The problem: Each entry that follows should be written again verbatim.

Working data:

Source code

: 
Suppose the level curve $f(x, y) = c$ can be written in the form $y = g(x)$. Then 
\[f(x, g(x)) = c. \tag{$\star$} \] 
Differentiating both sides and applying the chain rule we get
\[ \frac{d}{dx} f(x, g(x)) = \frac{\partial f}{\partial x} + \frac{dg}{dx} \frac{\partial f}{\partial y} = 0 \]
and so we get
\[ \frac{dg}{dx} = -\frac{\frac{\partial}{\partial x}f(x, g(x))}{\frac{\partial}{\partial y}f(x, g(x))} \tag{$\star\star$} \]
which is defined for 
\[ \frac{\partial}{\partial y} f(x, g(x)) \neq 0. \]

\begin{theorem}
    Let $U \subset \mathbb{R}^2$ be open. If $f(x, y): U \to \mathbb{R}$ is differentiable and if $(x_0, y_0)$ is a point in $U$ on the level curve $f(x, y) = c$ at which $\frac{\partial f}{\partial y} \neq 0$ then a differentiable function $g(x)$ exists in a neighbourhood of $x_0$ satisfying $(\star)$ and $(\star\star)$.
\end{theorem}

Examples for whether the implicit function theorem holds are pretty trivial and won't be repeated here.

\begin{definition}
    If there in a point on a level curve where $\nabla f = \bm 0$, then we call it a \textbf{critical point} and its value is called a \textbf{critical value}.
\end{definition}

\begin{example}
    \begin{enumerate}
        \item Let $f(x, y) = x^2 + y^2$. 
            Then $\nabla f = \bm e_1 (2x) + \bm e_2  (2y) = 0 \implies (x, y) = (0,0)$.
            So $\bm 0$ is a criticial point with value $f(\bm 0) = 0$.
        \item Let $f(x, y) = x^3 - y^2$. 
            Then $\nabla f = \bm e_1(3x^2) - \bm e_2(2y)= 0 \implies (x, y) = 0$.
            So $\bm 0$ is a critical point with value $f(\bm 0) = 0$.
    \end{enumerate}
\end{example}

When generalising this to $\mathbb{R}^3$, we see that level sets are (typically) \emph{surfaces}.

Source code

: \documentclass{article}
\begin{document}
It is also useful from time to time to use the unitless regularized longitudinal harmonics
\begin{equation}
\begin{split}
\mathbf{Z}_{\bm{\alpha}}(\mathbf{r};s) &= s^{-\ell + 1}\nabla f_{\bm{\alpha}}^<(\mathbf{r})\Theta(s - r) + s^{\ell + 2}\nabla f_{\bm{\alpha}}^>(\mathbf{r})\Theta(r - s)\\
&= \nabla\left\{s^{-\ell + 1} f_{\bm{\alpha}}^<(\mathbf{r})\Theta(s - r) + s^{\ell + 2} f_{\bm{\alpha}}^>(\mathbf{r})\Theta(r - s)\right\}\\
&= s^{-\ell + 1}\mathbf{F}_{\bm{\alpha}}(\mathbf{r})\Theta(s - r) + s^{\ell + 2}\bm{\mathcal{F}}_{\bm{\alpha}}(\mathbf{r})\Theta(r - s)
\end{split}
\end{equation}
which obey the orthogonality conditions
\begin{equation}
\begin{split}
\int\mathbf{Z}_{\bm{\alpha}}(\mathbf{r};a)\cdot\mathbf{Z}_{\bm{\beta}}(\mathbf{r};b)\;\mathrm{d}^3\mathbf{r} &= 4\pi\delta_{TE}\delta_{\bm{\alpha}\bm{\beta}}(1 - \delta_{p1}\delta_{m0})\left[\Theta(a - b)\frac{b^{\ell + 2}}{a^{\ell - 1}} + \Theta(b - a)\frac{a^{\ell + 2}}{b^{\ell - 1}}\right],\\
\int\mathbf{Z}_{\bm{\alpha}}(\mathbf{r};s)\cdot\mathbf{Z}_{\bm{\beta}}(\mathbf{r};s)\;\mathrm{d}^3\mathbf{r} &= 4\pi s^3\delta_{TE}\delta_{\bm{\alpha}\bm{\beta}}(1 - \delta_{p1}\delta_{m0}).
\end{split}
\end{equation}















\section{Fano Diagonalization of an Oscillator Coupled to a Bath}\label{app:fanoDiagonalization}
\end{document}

Task solution:
Source code

: 
Suppose the level curve $f(x, y) = c$ can be written in the form $y = g(x)$. Then 
\[f(x, g(x)) = c. \tag{$\star$} \] 
Differentiating both sides and applying the chain rule we get
\[ \frac{d}{dx} f(x, g(x)) = \frac{\partial f}{\partial x} + \frac{dg}{dx} \frac{\partial f}{\partial y} = 0 \]
and so we get
\[ \frac{dg}{dx} = -\frac{\frac{\partial}{\partial x}f(x, g(x))}{\frac{\partial}{\partial y}f(x, g(x))} \tag{$\star\star$} \]
which is defined for 
\[ \frac{\partial}{\partial y} f(x, g(x)) \neq 0. \]

\begin{theorem}
    Let $U \subset \mathbb{R}^2$ be open. If $f(x, y): U \to \mathbb{R}$ is differentiable and if $(x_0, y_0)$ is a point in $U$ on the level curve $f(x, y) = c$ at which $\frac{\partial f}{\partial y} \neq 0$ then a differentiable function $g(x)$ exists in a neighbourhood of $x_0$ satisfying $(\star)$ and $(\star\star)$.
\end{theorem}

Examples for whether the implicit function theorem holds are pretty trivial and won't be repeated here.

\begin{definition}
    If there in a point on a level curve where $\nabla f = \bm 0$, then we call it a \textbf{critical point} and its value is called a \textbf{critical value}.
\end{definition}

\begin{example}
    \begin{enumerate}
        \item Let $f(x, y) = x^2 + y^2$. 
            Then $\nabla f = \bm e_1 (2x) + \bm e_2  (2y) = 0 \implies (x, y) = (0,0)$.
            So $\bm 0$ is a criticial point with value $f(\bm 0) = 0$.
        \item Let $f(x, y) = x^3 - y^2$. 
            Then $\nabla f = \bm e_1(3x^2) - \bm e_2(2y)= 0 \implies (x, y) = 0$.
            So $\bm 0$ is a critical point with value $f(\bm 0) = 0$.
    \end{enumerate}
\end{example}

When generalising this to $\mathbb{R}^3$, we see that level sets are (typically) \emph{surfaces}.

Source code

: \documentclass{article}
\begin{document}
It is also useful from time to time to use the unitless regularized longitudinal harmonics
\begin{equation}
\begin{split}
\mathbf{Z}_{\bm{\alpha}}(\mathbf{r};s) &= s^{-\ell + 1}\nabla f_{\bm{\alpha}}^<(\mathbf{r})\Theta(s - r) + s^{\ell + 2}\nabla f_{\bm{\alpha}}^>(\mathbf{r})\Theta(r - s)\\
&= \nabla\left\{s^{-\ell + 1} f_{\bm{\alpha}}^<(\mathbf{r})\Theta(s - r) + s^{\ell + 2} f_{\bm{\alpha}}^>(\mathbf{r})\Theta(r - s)\right\}\\
&= s^{-\ell + 1}\mathbf{F}_{\bm{\alpha}}(\mathbf{r})\Theta(s - r) + s^{\ell + 2}\bm{\mathcal{F}}_{\bm{\alpha}}(\mathbf{r})\Theta(r - s)
\end{split}
\end{equation}
which obey the orthogonality conditions
\begin{equation}
\begin{split}
\int\mathbf{Z}_{\bm{\alpha}}(\mathbf{r};a)\cdot\mathbf{Z}_{\bm{\beta}}(\mathbf{r};b)\;\mathrm{d}^3\mathbf{r} &= 4\pi\delta_{TE}\delta_{\bm{\alpha}\bm{\beta}}(1 - \delta_{p1}\delta_{m0})\left[\Theta(a - b)\frac{b^{\ell + 2}}{a^{\ell - 1}} + \Theta(b - a)\frac{a^{\ell + 2}}{b^{\ell - 1}}\right],\\
\int\mathbf{Z}_{\bm{\alpha}}(\mathbf{r};s)\cdot\mathbf{Z}_{\bm{\beta}}(\mathbf{r};s)\;\mathrm{d}^3\mathbf{r} &= 4\pi s^3\delta_{TE}\delta_{\bm{\alpha}\bm{\beta}}(1 - \delta_{p1}\delta_{m0}).
\end{split}
\end{equation}















\section{Fano Diagonalization of an Oscillator Coupled to a Bath}\label{app:fanoDiagonalization}
\end{document}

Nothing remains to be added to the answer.